We offer thanksgiving and express gratitude because of our experience of grace, unmerited favor that blesses us with things we have not earned but have been given as expressions of love.

 

What are your experiences of grace and expressions of gratitude? Be thankful.

Culture of Pessimism

November 17, 2008

These are troubling times. Unless you have your head in the sand or make more than $250,000 per year (the current definition of rich), you are likely anxious about your economic circumstance. Of course, a certain percentage of the population is anxious because they have an anxiety disorder. They can be on the beach in Maui sipping their favorite beverage and feel horrible. Circumstances don’t matter much to those folks. These times probably just add to their anxiety; but what about the rest of us? How are we coping with the edginess we all feel when we are told we are about to fall off the economic cliff of “the worst economic crisis since the Great Depression.” Wow. My folks lived through that and World War II and they never talked about either very much. We usually don’t like to talk about painful experiences unless we have to or need to.

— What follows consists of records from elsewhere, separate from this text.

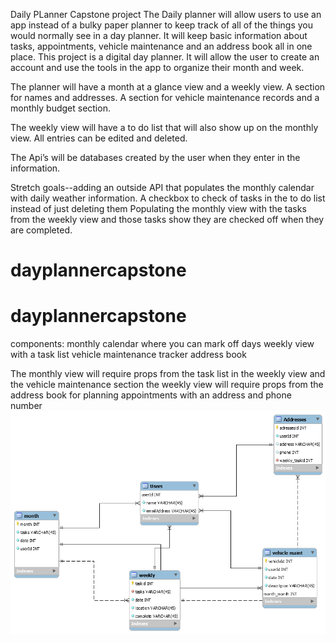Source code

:Daily PLanner Capstone project
The Daily planner will allow users to use an app instead of a bulky paper planner to keep track of all of the things you would normally see in a day planner. It will keep basic information about tasks, appointments, vehicle maintenance and an address book all in one place.
 This project is a digital day planner. It will allow the user to create an account and use the tools in the app to organize their month and week.

The planner will have a month at a glance view and a weekly view. A section for names and addresses. A section for vehicle maintenance records and a monthly budget section.

The weekly view will have a to do list that will also show up on the monthly view.
All entries can be edited and deleted.

The Api’s will be databases created by the user when they enter in the information.

Stretch goals--adding an outside API that populates the monthly calendar with daily weather information.
A checkbox to check of tasks in the to do list instead of just deleting them
Populating the monthly view with the tasks from the weekly view and those tasks show they are checked off when they are completed.

# dayplannercapstone
# dayplannercapstone

components:
monthly calendar where you can mark off days
weekly view with a task list
vehicle maintenance tracker
address book

The monthly view will require props from the task list in the weekly view
and the vehicle maintenance section
the weekly view will require props from the address book for planning appointments with an address and phone number
<img src="./images/capstone.png" alt=image>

So what to make of all this; how are you feeling? I, for one, keep wondering if the other shoe is about to drop even though I have no idea what that shoe is or what the drop entails. I just have this feeling of waiting for something really bad to happen. But hasn’t something really bad already happened? Not to me, not yet anyway. But something bad is always happening to someone somewhere and in this economic crisis a lot more people have lost their jobs and practically everyone has lost much of their monetary worth. But there clearly are worse things than losing these things.

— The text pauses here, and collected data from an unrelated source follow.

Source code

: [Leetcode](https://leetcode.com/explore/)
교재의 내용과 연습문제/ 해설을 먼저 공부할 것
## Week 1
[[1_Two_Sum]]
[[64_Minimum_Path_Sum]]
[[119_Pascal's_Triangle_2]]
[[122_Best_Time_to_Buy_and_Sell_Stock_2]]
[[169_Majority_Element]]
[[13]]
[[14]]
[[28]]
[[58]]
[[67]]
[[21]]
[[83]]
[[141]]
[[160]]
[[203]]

I think things feel worse than maybe they are (that other shoe might drop but if it is only an economic loss, meaning we have to lower our lifestyle and endure forced discipline of doing without, that might be a good thing), and this malaise has other reasons or causes. I don’t pretend to know exactly what is going on or what the answers are but I can describe some of the symptoms that might help us name what is going on in our malaise. Allow me to give juxtaposition:

Stephen L Carter in his Author’s Note of Palace Council , a novel set in the sixties comments “I mark the sixties as two decades, not one, the era beginning with the Supreme Court’s decision in Brown v. Board of Education in 1954, and ending with President Richard Nixon’s resignation in 1974. Brown, like the Cold War and the Apollo Program, was a product of the nation’s buoyant postwar optimism. Nixon’s fall from power reflected the nation’s newfound pessimism. The Vietnam War formed the bridge between the two. Like so many wars, Vietnam began in idealism and certainty, but ended in cynicism and doubt….The end of the war in 1975 marked the beginning of the end of rule by the World War II generation, and the dawn of modern America—the mean-spirited America of me-first, trust-nobody, sound bites, revile-anyone-who-disagrees, and devil-take-the-hindmost. All of this misbehavior is a mark of our timidity, not our confidence. Americans across the political spectrum cannot bear dissent, because we lack the courage to meet it squarely.”

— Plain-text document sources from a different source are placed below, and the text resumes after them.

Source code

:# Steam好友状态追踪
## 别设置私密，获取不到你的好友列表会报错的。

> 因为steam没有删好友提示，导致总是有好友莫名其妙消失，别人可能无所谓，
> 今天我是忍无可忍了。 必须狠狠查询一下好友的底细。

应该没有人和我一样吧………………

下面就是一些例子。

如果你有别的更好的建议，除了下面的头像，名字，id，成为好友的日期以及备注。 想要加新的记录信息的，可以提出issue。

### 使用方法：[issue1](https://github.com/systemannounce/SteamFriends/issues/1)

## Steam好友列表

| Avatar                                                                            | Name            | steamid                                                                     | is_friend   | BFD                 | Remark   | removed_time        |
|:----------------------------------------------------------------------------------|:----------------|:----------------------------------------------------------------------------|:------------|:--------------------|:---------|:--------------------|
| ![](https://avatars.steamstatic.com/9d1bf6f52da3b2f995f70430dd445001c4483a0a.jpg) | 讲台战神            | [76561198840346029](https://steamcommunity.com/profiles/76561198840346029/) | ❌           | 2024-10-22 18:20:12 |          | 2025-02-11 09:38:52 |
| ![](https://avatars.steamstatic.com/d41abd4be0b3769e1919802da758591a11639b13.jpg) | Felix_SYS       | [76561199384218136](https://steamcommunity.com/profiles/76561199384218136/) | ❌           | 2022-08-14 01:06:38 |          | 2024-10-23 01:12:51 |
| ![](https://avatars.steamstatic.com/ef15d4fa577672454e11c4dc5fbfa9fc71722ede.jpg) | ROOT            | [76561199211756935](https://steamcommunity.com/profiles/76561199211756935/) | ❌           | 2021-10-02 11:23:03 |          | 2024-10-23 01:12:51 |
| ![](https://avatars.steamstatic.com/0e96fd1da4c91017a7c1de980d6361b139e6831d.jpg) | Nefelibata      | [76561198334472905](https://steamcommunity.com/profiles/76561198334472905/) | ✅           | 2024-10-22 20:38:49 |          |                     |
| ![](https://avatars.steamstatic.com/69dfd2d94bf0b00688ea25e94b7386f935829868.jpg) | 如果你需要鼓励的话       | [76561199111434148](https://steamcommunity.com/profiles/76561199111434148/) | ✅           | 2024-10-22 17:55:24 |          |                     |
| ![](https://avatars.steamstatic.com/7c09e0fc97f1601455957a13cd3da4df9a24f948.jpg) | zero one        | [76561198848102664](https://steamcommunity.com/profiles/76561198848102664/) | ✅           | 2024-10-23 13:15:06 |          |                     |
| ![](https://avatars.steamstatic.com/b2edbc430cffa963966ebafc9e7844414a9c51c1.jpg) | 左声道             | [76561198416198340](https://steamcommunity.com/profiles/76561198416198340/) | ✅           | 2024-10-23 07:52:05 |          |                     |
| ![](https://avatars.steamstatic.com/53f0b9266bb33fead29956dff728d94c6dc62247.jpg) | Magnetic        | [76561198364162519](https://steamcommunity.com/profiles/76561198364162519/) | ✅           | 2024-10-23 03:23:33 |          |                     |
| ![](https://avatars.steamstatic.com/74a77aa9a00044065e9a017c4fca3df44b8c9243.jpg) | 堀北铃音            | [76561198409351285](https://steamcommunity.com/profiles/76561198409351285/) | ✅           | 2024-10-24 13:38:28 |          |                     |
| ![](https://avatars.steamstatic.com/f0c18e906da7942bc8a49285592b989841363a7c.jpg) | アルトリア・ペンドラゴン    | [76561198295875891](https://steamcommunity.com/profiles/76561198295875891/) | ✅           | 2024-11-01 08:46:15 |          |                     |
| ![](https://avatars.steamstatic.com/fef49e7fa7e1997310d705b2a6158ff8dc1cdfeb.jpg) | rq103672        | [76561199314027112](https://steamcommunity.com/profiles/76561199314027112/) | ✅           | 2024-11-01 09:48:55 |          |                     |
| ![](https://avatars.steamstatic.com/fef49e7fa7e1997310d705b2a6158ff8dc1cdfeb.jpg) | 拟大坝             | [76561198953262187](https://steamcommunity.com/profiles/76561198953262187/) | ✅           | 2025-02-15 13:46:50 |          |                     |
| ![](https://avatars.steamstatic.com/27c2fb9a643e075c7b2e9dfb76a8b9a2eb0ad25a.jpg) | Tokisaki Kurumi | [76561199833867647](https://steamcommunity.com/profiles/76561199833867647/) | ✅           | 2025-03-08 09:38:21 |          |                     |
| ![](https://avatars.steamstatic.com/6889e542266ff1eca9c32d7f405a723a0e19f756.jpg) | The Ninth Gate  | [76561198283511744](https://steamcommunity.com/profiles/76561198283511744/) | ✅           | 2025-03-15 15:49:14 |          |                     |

The contrast is from Henri Nouwen’s Bread for the Journey: “Love unites all, whether created or uncreated. The heart of God, the heart of all creation, and our own hearts become one in love. That’s what all the great mystics have been trying to tell us through the ages. Benedict, Francis, Hildegard of Bingen, Hadewijch of Brabant, Meister Eckhart, Teresa of Avila, John of the Cross, Dag Hammarskjˆld, Thomas Merton, and many others, all in their own ways and their own languages, have witnessed to the unifying power of the divine love…It is in the heart of God that we can come to the full realization of the unity of all that is, created and uncreated.”

Mean-spirited-me-first-revile-anyone-who-disagrees-with-you pessimism or our-hearts- becoming-one-in-love-because-all-that-is-created-or-uncreated-is-from-love optimism? Seems like an obvious choice but most of us are not mystics, we are modern or post modern everyday Americans trying to make it through. Maybe we should consider becoming mystics. Especially if it means that I can love you even though I vigorously disagree with you. Maybe then you and I will have hope and optimism not because someone promises it to us to win an election but because we become love ourselves.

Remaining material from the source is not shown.